**Source data**
--- START ---
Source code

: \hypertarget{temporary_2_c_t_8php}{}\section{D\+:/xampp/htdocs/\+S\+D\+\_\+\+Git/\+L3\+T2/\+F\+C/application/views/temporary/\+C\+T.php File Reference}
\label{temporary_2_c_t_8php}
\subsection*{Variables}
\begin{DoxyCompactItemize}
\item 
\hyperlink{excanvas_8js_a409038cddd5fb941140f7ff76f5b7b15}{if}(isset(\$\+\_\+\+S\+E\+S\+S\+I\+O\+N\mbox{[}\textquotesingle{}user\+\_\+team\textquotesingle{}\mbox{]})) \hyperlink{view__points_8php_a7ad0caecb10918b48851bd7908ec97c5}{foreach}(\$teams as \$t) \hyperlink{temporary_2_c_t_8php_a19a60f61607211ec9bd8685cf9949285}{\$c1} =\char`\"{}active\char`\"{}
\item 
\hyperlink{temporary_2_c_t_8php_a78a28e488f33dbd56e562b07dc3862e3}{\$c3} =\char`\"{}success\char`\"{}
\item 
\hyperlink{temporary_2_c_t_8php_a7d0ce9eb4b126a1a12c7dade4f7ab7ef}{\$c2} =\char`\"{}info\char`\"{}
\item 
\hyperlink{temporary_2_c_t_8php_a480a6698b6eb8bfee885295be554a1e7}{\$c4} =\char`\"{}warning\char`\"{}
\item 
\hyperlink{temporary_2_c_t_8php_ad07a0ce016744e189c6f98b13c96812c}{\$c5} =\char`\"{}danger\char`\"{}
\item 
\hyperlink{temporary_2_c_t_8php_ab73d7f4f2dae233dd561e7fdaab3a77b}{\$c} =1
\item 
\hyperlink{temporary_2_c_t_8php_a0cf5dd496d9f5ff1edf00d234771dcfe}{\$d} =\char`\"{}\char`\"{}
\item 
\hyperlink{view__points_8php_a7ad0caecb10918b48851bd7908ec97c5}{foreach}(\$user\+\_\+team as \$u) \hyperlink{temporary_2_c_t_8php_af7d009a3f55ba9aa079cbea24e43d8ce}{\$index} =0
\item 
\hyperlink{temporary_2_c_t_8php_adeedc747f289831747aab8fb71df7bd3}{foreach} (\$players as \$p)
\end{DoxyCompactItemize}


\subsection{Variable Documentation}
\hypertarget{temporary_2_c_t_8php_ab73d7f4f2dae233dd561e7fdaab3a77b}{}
--- END ---
**Exercise goal**
In the data, how many lines include the string "foreach"? Reply with only that number.

**Answer space**
3